On Fri, May 2, 2025, at 09:54, José Armando García Sancio wrote:
> Hi Colin,
>
> On Fri, Apr 25, 2025 at 5:42 PM Colin McCabe <cmcc...@apache.org> wrote:
>> > The "initiating the downgrade" section states "It will also check that
>> > the requested metadata version is compatible with all the other
>> > KIP-584 features that are enabled." What do you mean by this?
>>
> > So, in Kafka version 4.0, there are no KIP-584 features that rely on a 
> > specific metadata version. However, there could
> > be some in the future. This is just a statement that if we do have these 
> > kind of cross-feature dependencies in the
> > future, we will enforce them.
>
> Thanks. I took a look at KIP-584 and KIP-1022. Maybe I missed it but
> neither of them define how dependencies are specified or checked. I
> suspect that we will need a KIP if we ever add dependencies between
> features.
>

Hi José,

KIP-1022 does discuss feature dependencies:

> A Note on Feature Interdependence
>
 > One aspect of compatibility is how we set features that depend on each
 > other. KIP-584 was built to allow for interdependence. In other words, one
 > feature may depend on another and a cluster may have valid “ranges” of
 > versions for each feature depending on which features are enabled.
 >
 > If feature Y version 12 depends on feature X version 14, we need to handle
 > setting and upgrading these features properly. Given a cluster where
 > feature is X version 13, Y version 12 is not compatible and an error
 > should be thrown if trying to format with X version 13 and Y version 12 OR
 > when trying to upgrade to Y version 12 when X is version 13. The only way
 > to get to Y version 12 is by upgrading to X version 14 first or at the
 > same time as setting Y version 12. Likewise, if we wanted to downgrade
 > feature X to version 12, we would need to do it at the same time as
 > downgrading feature Y or by doing Y first.
 >
 > The tool should ensure that the features set are valid. This is done by
 > marking features as dependent on others internally.
 >
 > For this change specifically, all features rely on at least MV 3.3-IV0
 > (since this enables the writing of features to the metadata topic as per
 > KIP-584). Any command to try to set a feature (either via storage or
 > upgrade tool) when metadata version is below 3.3-IV0 will fail. (If an RPC
 > is sent, it will also fail as the version is not supported)
 >
 > The UpdateFeaturesReponse will fail fast and contain a top level error if
 > any feature fails to update and no updates will persist if a single
 > feature in the request fails validation. This will be accompanied with
 > UpdatableFeatureResult.ErrorMessage an error message explaining the
 > dependency.

That seems pretty clear? It's also already implemented (although not used since 
we don't have any inter-dependent features yet).

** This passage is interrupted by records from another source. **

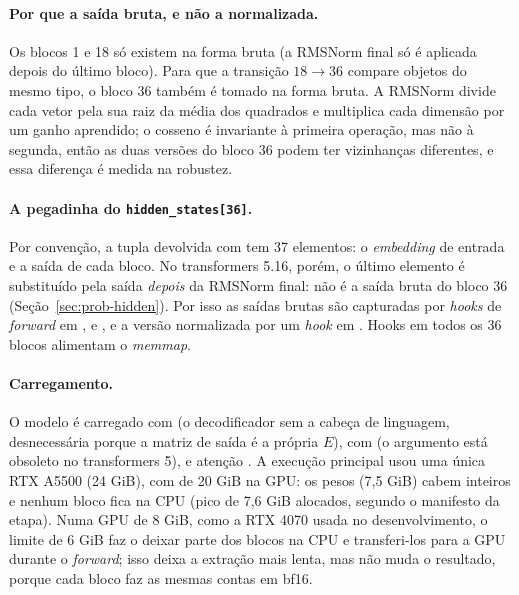 \paragraph{Por que a saída bruta, e não a normalizada.} Os blocos 1 e 18 só existem na forma
bruta (a RMSNorm final só é aplicada depois do último bloco). Para que a transição
$18\to36$ compare objetos do mesmo tipo, o bloco 36 também é tomado na forma bruta. A RMSNorm
divide cada vetor pela sua raiz da média dos quadrados e multiplica cada dimensão por um ganho
aprendido; o cosseno é invariante à primeira operação, mas não à segunda, então as duas
versões do bloco 36 podem ter vizinhanças diferentes, e essa diferença é medida na robustez.

\paragraph{A pegadinha do \texttt{hidden\_states[36]}.} Por convenção, a tupla
 devolvida com  tem 37 elementos: o
\emph{embedding} de entrada e a saída de cada bloco. No transformers 5.16, porém, o último
elemento é substituído pela saída \emph{depois} da RMSNorm final:  não
é a saída bruta do bloco 36 (Seção~\ref{sec:prob-hidden}). Por isso as saídas brutas são
capturadas por \emph{hooks} de \emph{forward} em ,  e
, e a versão normalizada por um \emph{hook} em . Hooks em todos os
36 blocos alimentam o \emph{memmap}.

\paragraph{Carregamento.} O modelo é carregado com  (o decodificador sem a cabeça
de linguagem, desnecessária porque a matriz de saída é a própria $E$), com
 (o argumento  está obsoleto no transformers 5),
 e atenção . A execução principal usou uma única RTX A5500
(24 GiB), com  de 20 GiB na GPU: os pesos (7,5 GiB) cabem inteiros e nenhum
bloco fica na CPU (pico de 7,6 GiB alocados, segundo o manifesto da etapa). Numa GPU de 8 GiB,
como a RTX 4070 usada no desenvolvimento, o limite de 6 GiB faz o  deixar
parte dos blocos na CPU e transferi-los para a GPU durante o \emph{forward}; isso deixa a
extração mais lenta, mas não muda o resultado, porque cada bloco faz as mesmas contas em bf16.

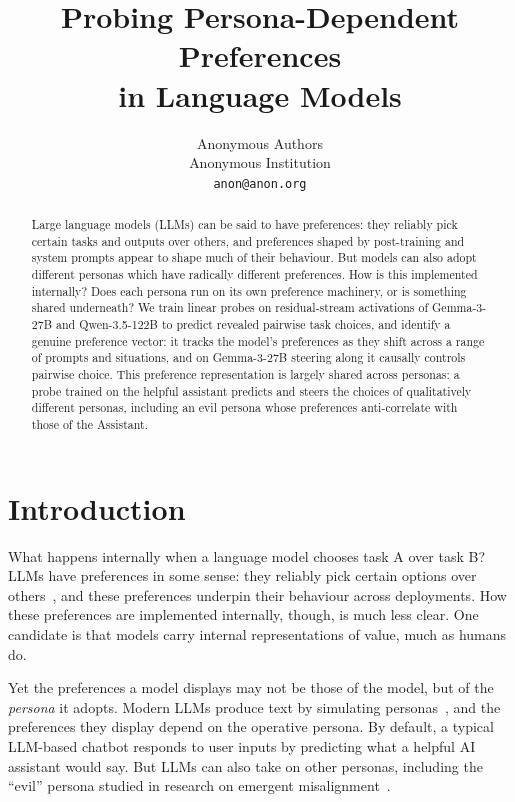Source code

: \documentclass{article}
\title{Probing Persona-Dependent Preferences\\ in Language Models}
\author{%
  Anonymous Authors \\
  Anonymous Institution \\
  \texttt{anon@anon.org}
}
\begin{document}
\raggedbottom  %

\maketitle

\begin{abstract}
  Large language models (LLMs) can be said to have preferences: they reliably pick certain tasks and outputs over others, and preferences shaped by post-training and system prompts appear to shape much of their behaviour. But models can also adopt different personas which have radically different preferences. How is this implemented internally? Does each persona run on its own preference machinery, or is something shared underneath? We train linear probes on residual-stream activations of Gemma-3-27B and Qwen-3.5-122B to predict revealed pairwise task choices, and identify a genuine preference vector: it tracks the model's preferences as they shift across a range of prompts and situations, and on Gemma-3-27B steering along it causally controls pairwise choice. This preference representation is largely shared across personas: a probe trained on the helpful assistant predicts and steers the choices of qualitatively different personas, including an evil persona whose preferences anti-correlate with those of the Assistant. 
\end{abstract}
\section{Introduction}
\label{sec:intro}

What happens internally when a language model chooses task A over task B? LLMs have preferences in some sense: they reliably pick certain options over others~\citep{mazeika2025utility}, and these preferences underpin their behaviour across deployments. How these preferences are implemented internally, though, is much less clear. One candidate is that models carry internal representations of value, much as humans do.

Yet the preferences a model displays may not be those of the model, but of the \emph{persona} it adopts. Modern LLMs produce text by simulating personas~\citep{janus2022simulators,beckmann2026individuation,marks2026personaselection}, and the preferences they display depend on the operative persona. By default, a typical LLM-based chatbot responds to user inputs by predicting what a helpful AI assistant would say. But LLMs can also take on other personas, including the ``evil'' persona studied in research on emergent misalignment~\citep{betley2025emergent}.
\end{document}
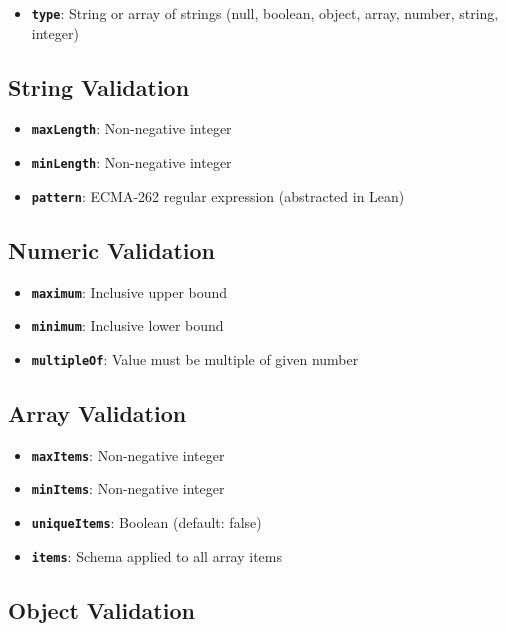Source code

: \begin{itemize}
  \item \textbf{\texttt{type}}: String or array of strings (null, boolean, object, array, number, string, integer)
\end{itemize}

\subsection{String Validation}

\begin{itemize}
  \item \textbf{\texttt{maxLength}}: Non-negative integer
  \item \textbf{\texttt{minLength}}: Non-negative integer
  \item \textbf{\texttt{pattern}}: ECMA-262 regular expression (abstracted in Lean)
\end{itemize}

\subsection{Numeric Validation}

\begin{itemize}
  \item \textbf{\texttt{maximum}}: Inclusive upper bound
  \item \textbf{\texttt{minimum}}: Inclusive lower bound
  \item \textbf{\texttt{multipleOf}}: Value must be multiple of given number
\end{itemize}

\subsection{Array Validation}

\begin{itemize}
  \item \textbf{\texttt{maxItems}}: Non-negative integer
  \item \textbf{\texttt{minItems}}: Non-negative integer
  \item \textbf{\texttt{uniqueItems}}: Boolean (default: false)
  \item \textbf{\texttt{items}}: Schema applied to all array items
\end{itemize}

\subsection{Object Validation}

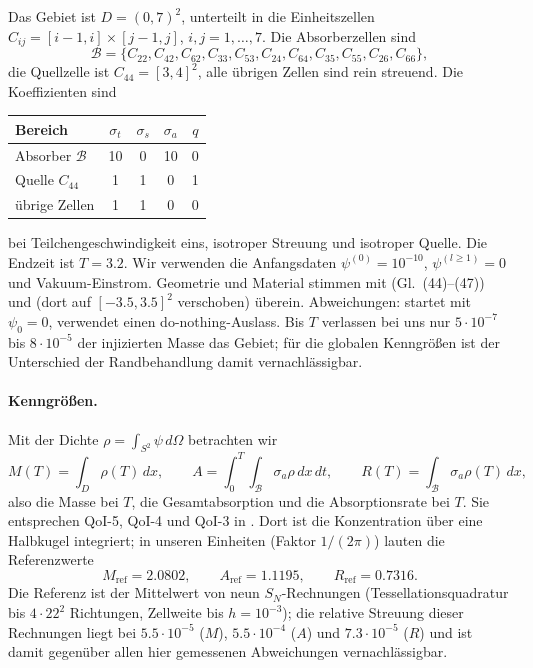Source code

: Das Gebiet ist $D=(0,7)^2$, unterteilt in die Einheitszellen
$C_{ij}=[i-1,i]\times[j-1,j]$, $i,j=1,\dots,7$. Die Absorberzellen sind
\[
  \mathcal B=\{C_{22},C_{42},C_{62},C_{33},C_{53},C_{24},C_{64},C_{35},C_{55},C_{26},C_{66}\},
\]
die Quellzelle ist $C_{44}=[3,4]^2$, alle übrigen Zellen sind rein streuend. Die Koeffizienten sind
\begin{center}
\begin{tabular}{lcccc}
  \toprule
  Bereich & $\sigma_t$ & $\sigma_s$ & $\sigma_a$ & $q$ \\
  \midrule
  Absorber $\mathcal B$ & 10 & 0 & 10 & 0 \\
  Quelle $C_{44}$       & 1  & 1 & 0  & 1 \\
  übrige Zellen         & 1  & 1 & 0  & 0 \\
  \bottomrule
\end{tabular}
\end{center}
bei Teilchengeschwindigkeit eins, isotroper Streuung und isotroper Quelle. Die Endzeit ist $T=3.2$.
Wir verwenden die Anfangsdaten $\psi^{(0)}=10^{-10}$, $\psi^{(l\ge1)}=0$ und Vakuum-Einstrom.
Geometrie und Material stimmen mit \cite{moujaes_2025} (Gl.~(44)--(47)) und
\cite{schotthoefer_hauck_2025} (dort auf $[-3.5,3.5]^2$ verschoben) überein. Abweichungen:
\cite{schotthoefer_hauck_2025} startet mit $\psi_0=0$, \cite{moujaes_2025} verwendet einen
do-nothing-Auslass. Bis $T$ verlassen bei uns nur $5\cdot10^{-7}$ bis $8\cdot10^{-5}$ der
injizierten Masse das Gebiet; für die globalen Kenngrößen ist der Unterschied der Randbehandlung
damit vernachlässigbar.

\paragraph{Kenngrößen.} Mit der Dichte $\rho=\int_{S^2}\psi\,d\Omega$ betrachten wir
\[
  M(T)=\int_D\rho(T)\,dx,\qquad
  A=\int_0^T\!\!\int_{\mathcal B}\sigma_a\rho\,dx\,dt,\qquad
  R(T)=\int_{\mathcal B}\sigma_a\rho(T)\,dx,
\]
also die Masse bei $T$, die Gesamtabsorption und die Absorptionsrate bei $T$. Sie entsprechen
QoI-5, QoI-4 und QoI-3 in \cite[Tab.~1]{schotthoefer_hauck_2025}. Dort ist die Konzentration über
eine Halbkugel integriert; in unseren Einheiten (Faktor $1/(2\pi)$) lauten die Referenzwerte
\[
  M_{\mathrm{ref}}=2.0802,\qquad A_{\mathrm{ref}}=1.1195,\qquad R_{\mathrm{ref}}=0.7316 .
\]
Die Referenz ist der Mittelwert von neun $S_N$-Rechnungen (Tessellationsquadratur bis $4\cdot22^2$
Richtungen, Zellweite bis $h=10^{-3}$); die relative Streuung dieser Rechnungen liegt bei
$5.5\cdot10^{-5}$ ($M$), $5.5\cdot10^{-4}$ ($A$) und $7.3\cdot10^{-5}$ ($R$) und ist damit
gegenüber allen hier gemessenen Abweichungen vernachlässigbar.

>> > In the same section, you have "If the metadata version is too old to
>> > support KIP-919 controller registrations (pre 3.7.0-IV0), we will
>> > simply assume that the controllers do support downgrade, because we
>> > cannot check. This is similar to how metadata version upgrade is
>> > handled in the absence of controller registrations." What happens if
>> > this assumption is incorrect, the controller doesn't support
>> > downgrade? Is there something that the user can do and we can document
>> > to mitigate any issues that result from this?
> > This is the scenario where some controllers are running the 3.6.0 release 
> > or older, and some controllers are running
> > 4.2 or newer, on a very old metadata version without controller 
> > registrations. There really isn't anything we can do to
> > detect this since by definition, the pre-3.7-IV3 metadata version doesn't 
> > have controller registrations.
>
> Why are the controllers running 3.6.x? They could be running 4.0.x but
> the MV hasn't been upgraded to 3.7 (when controller registration was
> added), no?
>

I agree that running the 3.6.x software version on some nodes, and 4.0.x one 
others would be very odd. 3.6 isn't even one of our supported software versions 
any more. Right now we're supporting 4.0, 3.9, 3.8. I was just trying to give 
an example. Perhaps we can simply agree to move on, since the bad case here 
relies on using unsupported software versions to do an unsupported operation.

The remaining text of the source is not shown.